Infrastructure

How we scale and provide resilience.

The atPlatform is designed to be distributed and allows people to run their own infrastructure for atDirectory and atServer services on their own networks. Here, we show how at a high level how Atsign runs the Internet atPlatform Infrastructure.

Atsign services are monitored by an independent third party for uptime and can be seen here:

atDirectory

Atsign runs the Internet atDirectory, which has to be resilient and dependable. To provide that level of service, we use Google's Cloud Platform, Kubernetes, containers, and a distributed in-memory database.

The atDirectory runs in a GCP Virtual Private Cloud. This VPC also houses an auto-scaling Kubernetes cluster which is spread across multiple datacenters and availability zones.

The atDirectory service is found on the well-known DNS address root.atsign.org on port 64. This is load balanced across the atDirectory containers. These containers, through an internal load balancer, to read-only in-memory databases containing the atSign to Fully Qualified Domain Name (FQDN) and port number mappings for all atSigns.

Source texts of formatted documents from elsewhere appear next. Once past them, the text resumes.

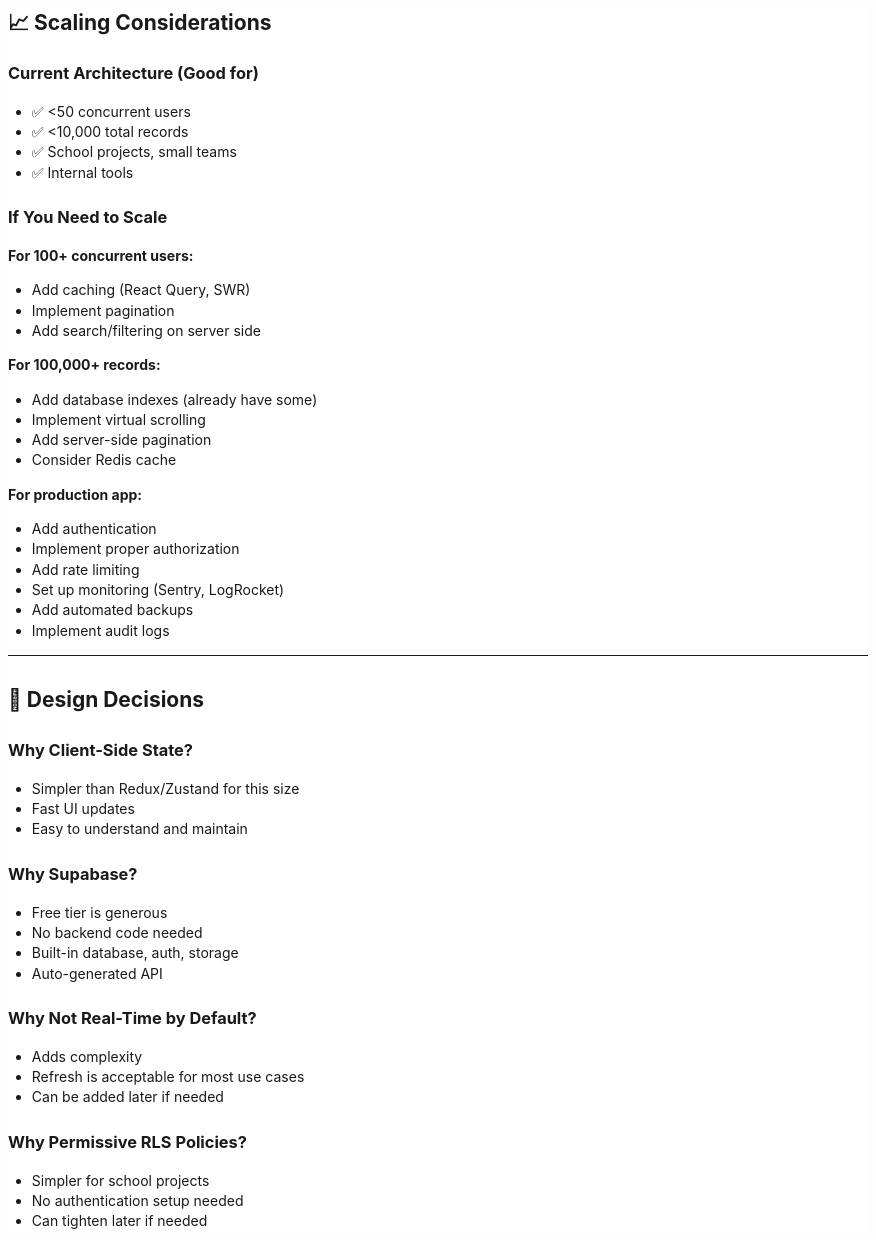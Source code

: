 ## 📈 Scaling Considerations

### Current Architecture (Good for)
- ✅ <50 concurrent users
- ✅ <10,000 total records
- ✅ School projects, small teams
- ✅ Internal tools

### If You Need to Scale

**For 100+ concurrent users:**
- Add caching (React Query, SWR)
- Implement pagination
- Add search/filtering on server side

**For 100,000+ records:**
- Add database indexes (already have some)
- Implement virtual scrolling
- Add server-side pagination
- Consider Redis cache

**For production app:**
- Add authentication
- Implement proper authorization
- Add rate limiting
- Set up monitoring (Sentry, LogRocket)
- Add automated backups
- Implement audit logs

---

## 🎯 Design Decisions

### Why Client-Side State?
- Simpler than Redux/Zustand for this size
- Fast UI updates
- Easy to understand and maintain

### Why Supabase?
- Free tier is generous
- No backend code needed
- Built-in database, auth, storage
- Auto-generated API

### Why Not Real-Time by Default?
- Adds complexity
- Refresh is acceptable for most use cases
- Can be added later if needed

### Why Permissive RLS Policies?
- Simpler for school projects
- No authentication setup needed
- Can tighten later if needed
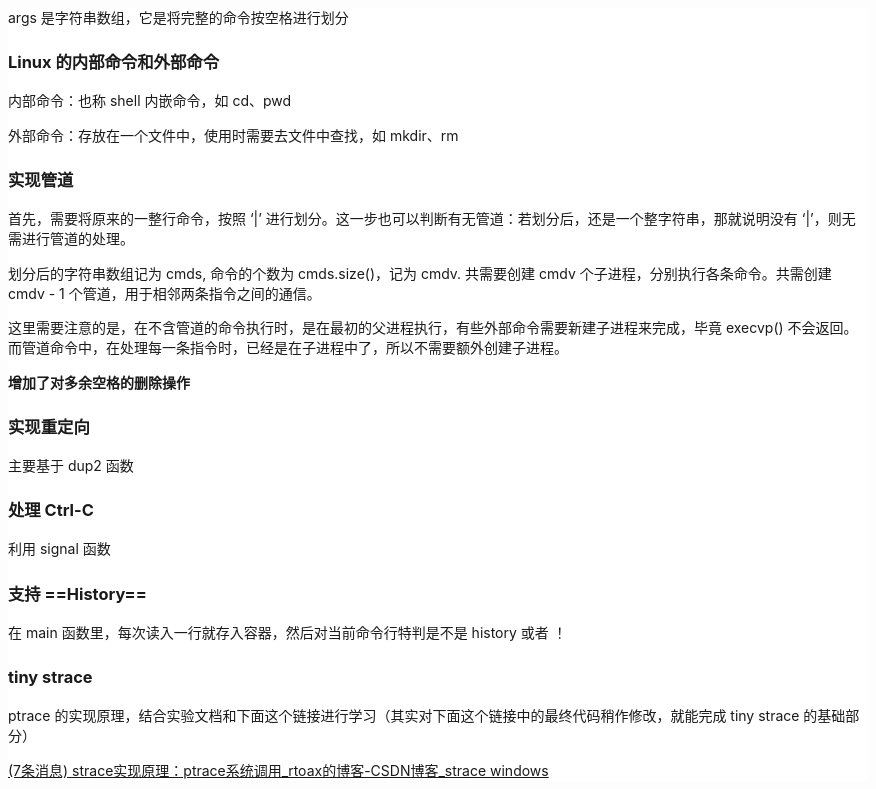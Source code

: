 args 是字符串数组，它是将完整的命令按空格进行划分

### Linux 的内部命令和外部命令

内部命令：也称 shell 内嵌命令，如 cd、pwd

外部命令：存放在一个文件中，使用时需要去文件中查找，如 mkdir、rm



### 实现管道

首先，需要将原来的一整行命令，按照 ‘|’ 进行划分。这一步也可以判断有无管道：若划分后，还是一个整字符串，那就说明没有 ‘|’，则无需进行管道的处理。

划分后的字符串数组记为 cmds, 命令的个数为 cmds.size()，记为 cmdv. 共需要创建 cmdv 个子进程，分别执行各条命令。共需创建 cmdv - 1 个管道，用于相邻两条指令之间的通信。

这里需要注意的是，在不含管道的命令执行时，是在最初的父进程执行，有些外部命令需要新建子进程来完成，毕竟 execvp() 不会返回。而管道命令中，在处理每一条指令时，已经是在子进程中了，所以不需要额外创建子进程。

**增加了对多余空格的删除操作**



### 实现重定向

主要基于 dup2 函数



### 处理 Ctrl-C

利用 signal 函数



### 支持 ==History== 

在 main 函数里，每次读入一行就存入容器，然后对当前命令行特判是不是 history 或者 ！



### tiny strace

ptrace 的实现原理，结合实验文档和下面这个链接进行学习（其实对下面这个链接中的最终代码稍作修改，就能完成 tiny strace 的基础部分）

 [(7条消息) strace实现原理：ptrace系统调用_rtoax的博客-CSDN博客_strace windows](https://blog.csdn.net/Rong_Toa/article/details/109825818)

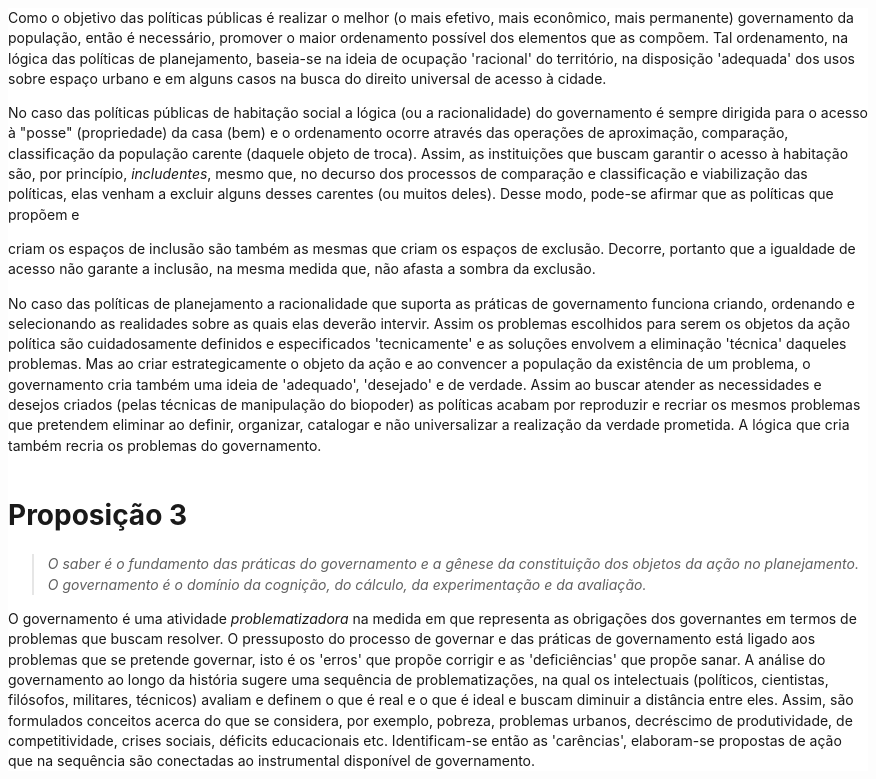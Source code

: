 Como o objetivo das políticas públicas é realizar o melhor (o mais
efetivo, mais econômico, mais permanente) governamento da população,
então é necessário, promover o maior ordenamento possível dos elementos
que as compõem. Tal ordenamento, na lógica das políticas de
planejamento, baseia-se na ideia de ocupação 'racional' do território,
na disposição 'adequada' dos usos sobre espaço urbano e em alguns casos
na busca do direito universal de acesso à cidade.

No caso das políticas públicas de habitação social a lógica (ou a
racionalidade) do governamento é sempre dirigida para o acesso à "posse"
(propriedade) da casa (bem) e o ordenamento ocorre através das operações
de aproximação, comparação, classificação da população carente (daquele
objeto de troca). Assim, as instituições que buscam garantir o acesso à
habitação são, por princípio, *includentes*, mesmo que, no decurso dos
processos de comparação e classificação e viabilização das políticas,
elas venham a excluir alguns desses carentes (ou muitos deles). Desse
modo, pode-se afirmar que as políticas que propõem e

criam os espaços de inclusão são também as mesmas que criam os espaços
de exclusão. Decorre, portanto que a igualdade de acesso não garante a
inclusão, na mesma medida que, não afasta a sombra da exclusão.

No caso das políticas de planejamento a racionalidade que suporta as
práticas de governamento funciona criando, ordenando e selecionando as
realidades sobre as quais elas deverão intervir. Assim os problemas
escolhidos para serem os objetos da ação política são cuidadosamente
definidos e especificados 'tecnicamente' e as soluções envolvem a
eliminação 'técnica' daqueles problemas. Mas ao criar estrategicamente o
objeto da ação e ao convencer a população da existência de um problema,
o governamento cria também uma ideia de 'adequado', 'desejado' e de
verdade. Assim ao buscar atender as necessidades e desejos criados
(pelas técnicas de manipulação do biopoder) as políticas acabam por
reproduzir e recriar os mesmos problemas que pretendem eliminar ao
definir, organizar, catalogar e não universalizar a realização da
verdade prometida. A lógica que cria também recria os problemas do
governamento.

# Proposição 3

> *O saber é o fundamento das práticas do governamento e a gênese da
> constituição dos objetos da ação no planejamento. O governamento é o
> domínio da cognição, do cálculo, da experimentação e da avaliação.*

O governamento é uma atividade *problematizadora* na medida em que
representa as obrigações dos governantes em termos de problemas que
buscam resolver. O pressuposto do processo de governar e das práticas de
governamento está ligado aos problemas que se pretende governar, isto é
os 'erros' que propõe corrigir e as 'deficiências' que propõe sanar. A
análise do governamento ao longo da história sugere uma sequência de
problematizações, na qual os intelectuais (políticos, cientistas,
filósofos, militares, técnicos) avaliam e definem o que é real e o que é
ideal e buscam diminuir a distância entre eles. Assim, são formulados
conceitos acerca do que se considera, por exemplo, pobreza, problemas
urbanos, decréscimo de produtividade, de competitividade, crises
sociais, déficits educacionais etc. Identificam-se então as 'carências',
elaboram-se propostas de ação que na sequência são conectadas ao
instrumental disponível de governamento.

The read-only databases are kept up to date with a single read-write database. This database is updated by the registrar website, which is run in another Kubernetes cluster.

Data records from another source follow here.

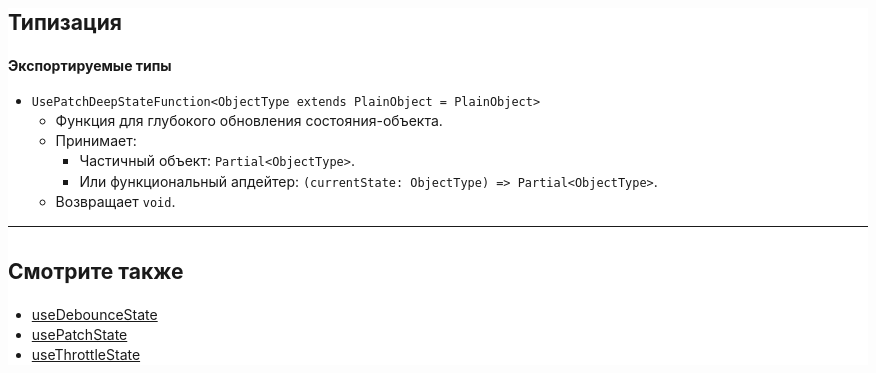 ## Типизация

**Экспортируемые типы**

- `UsePatchDeepStateFunction<ObjectType extends PlainObject = PlainObject>`
   - Функция для глубокого обновления состояния-объекта.
   - Принимает:
     - Частичный объект: `Partial<ObjectType>`.
     - Или функциональный апдейтер: `(currentState: ObjectType) => Partial<ObjectType>`.
   - Возвращает `void`.

---

## Смотрите также

- [useDebounceState](useDebounceState.md)
- [usePatchState](usePatchState.md)
- [useThrottleState](useThrottleState.md)
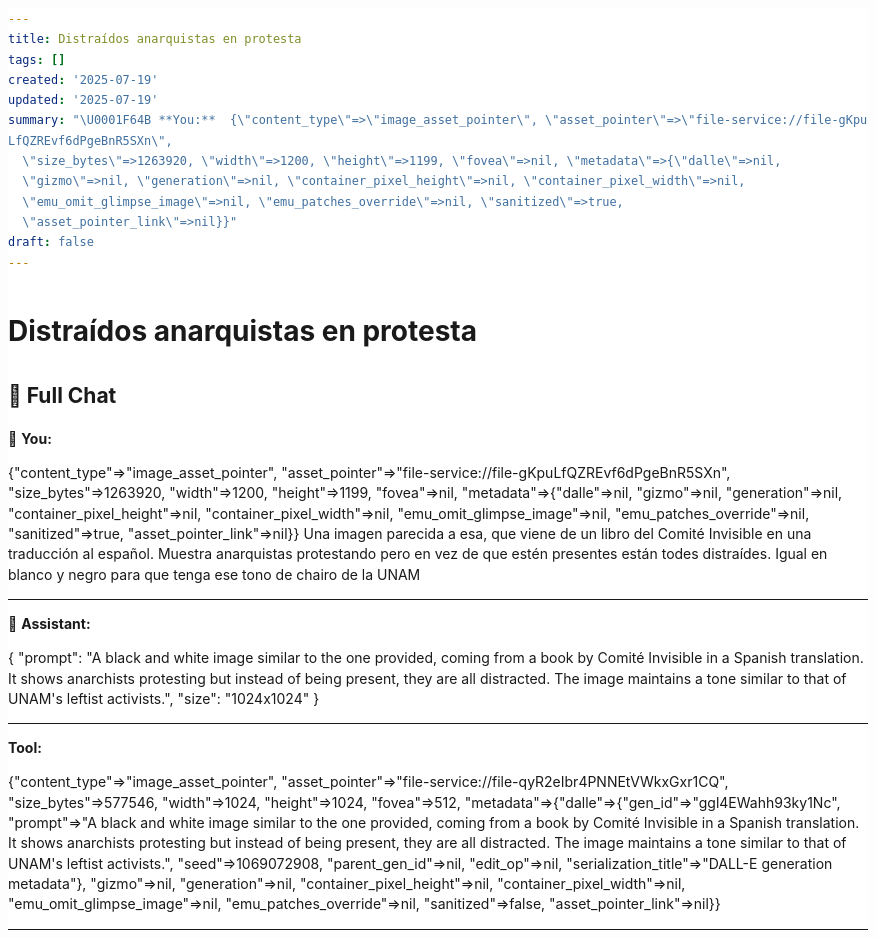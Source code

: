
```yaml
---
title: Distraídos anarquistas en protesta
tags: []
created: '2025-07-19'
updated: '2025-07-19'
summary: "\U0001F64B **You:**  {\"content_type\"=>\"image_asset_pointer\", \"asset_pointer\"=>\"file-service://file-gKpuLfQZREvf6dPgeBnR5SXn\",
  \"size_bytes\"=>1263920, \"width\"=>1200, \"height\"=>1199, \"fovea\"=>nil, \"metadata\"=>{\"dalle\"=>nil,
  \"gizmo\"=>nil, \"generation\"=>nil, \"container_pixel_height\"=>nil, \"container_pixel_width\"=>nil,
  \"emu_omit_glimpse_image\"=>nil, \"emu_patches_override\"=>nil, \"sanitized\"=>true,
  \"asset_pointer_link\"=>nil}}"
draft: false
---
```


# Distraídos anarquistas en protesta

## 🧠 Full Chat

🙋 **You:**

{"content_type"=>"image_asset_pointer", "asset_pointer"=>"file-service://file-gKpuLfQZREvf6dPgeBnR5SXn", "size_bytes"=>1263920, "width"=>1200, "height"=>1199, "fovea"=>nil, "metadata"=>{"dalle"=>nil, "gizmo"=>nil, "generation"=>nil, "container_pixel_height"=>nil, "container_pixel_width"=>nil, "emu_omit_glimpse_image"=>nil, "emu_patches_override"=>nil, "sanitized"=>true, "asset_pointer_link"=>nil}}
Una imagen parecida a esa, que viene de un libro del Comité Invisible en una traducción al español. Muestra anarquistas protestando pero en vez de que estén presentes están todes distraídes. Igual en blanco y negro para que tenga ese tono de chairo de la UNAM

---

🤖 **Assistant:**

{
  "prompt": "A black and white image similar to the one provided, coming from a book by Comité Invisible in a Spanish translation. It shows anarchists protesting but instead of being present, they are all distracted. The image maintains a tone similar to that of UNAM's leftist activists.",
  "size": "1024x1024"
}

---

**Tool:**

{"content_type"=>"image_asset_pointer", "asset_pointer"=>"file-service://file-qyR2eIbr4PNNEtVWkxGxr1CQ", "size_bytes"=>577546, "width"=>1024, "height"=>1024, "fovea"=>512, "metadata"=>{"dalle"=>{"gen_id"=>"ggl4EWahh93ky1Nc", "prompt"=>"A black and white image similar to the one provided, coming from a book by Comité Invisible in a Spanish translation. It shows anarchists protesting but instead of being present, they are all distracted. The image maintains a tone similar to that of UNAM's leftist activists.", "seed"=>1069072908, "parent_gen_id"=>nil, "edit_op"=>nil, "serialization_title"=>"DALL-E generation metadata"}, "gizmo"=>nil, "generation"=>nil, "container_pixel_height"=>nil, "container_pixel_width"=>nil, "emu_omit_glimpse_image"=>nil, "emu_patches_override"=>nil, "sanitized"=>false, "asset_pointer_link"=>nil}}

---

This design has proved to be reliable and allows upgrades in place without downtime. It automatically scales as load increases by spinning up more containers, and, if required, by adding new machines to the cluster itself. GCP's platform and Kubernetes have demonstrated resilience during data center or hardware issues, and have self-healed the infrastructure.

atServers

Each atSign has its own dedicated personal data store, called an "atServer," running as a Docker container within a Docker Swarm. Atsign runs a number of Docker Swarms and can move atServers from one swarm to another. However, for high availability, Atsign relies on the Docker Swarm's manager nodes to orchestrate and ensure each atServer is up and running even if hardware fails within a swarm.

Why Docker Swarm and not Kubernetes? Kubernetes is an excellent choice for groups of containers that provide a service like the atDirectory or websites. But, Kubernetes does not scale down well for thousands or millions of tiny independent containers like atServers. Docker Swarm also provides highly resilient networking and is very lightweight.

The FQDN and port number for a given atSign from the atDirectory is connected to the Docker Swarm. Each Docker Swarm node will route the port number to the right container on the swarm via its internal VXLAN. The Manager Nodes are responsible for ensuring each container is running and available across the whole swarm.

For data requiring persistent storage beyond the Docker Swarm, encrypted atServer data gets transferred to a highly resilient NetApp Cloud Volume managed by GCP. This cloud volume functions as a network file system accessible to the atServers.

All infrastructure components are distributed across multiple data centers and availability zones, and have proven to be highly reliable with very little downtime of individual atServers during failures or upgrades.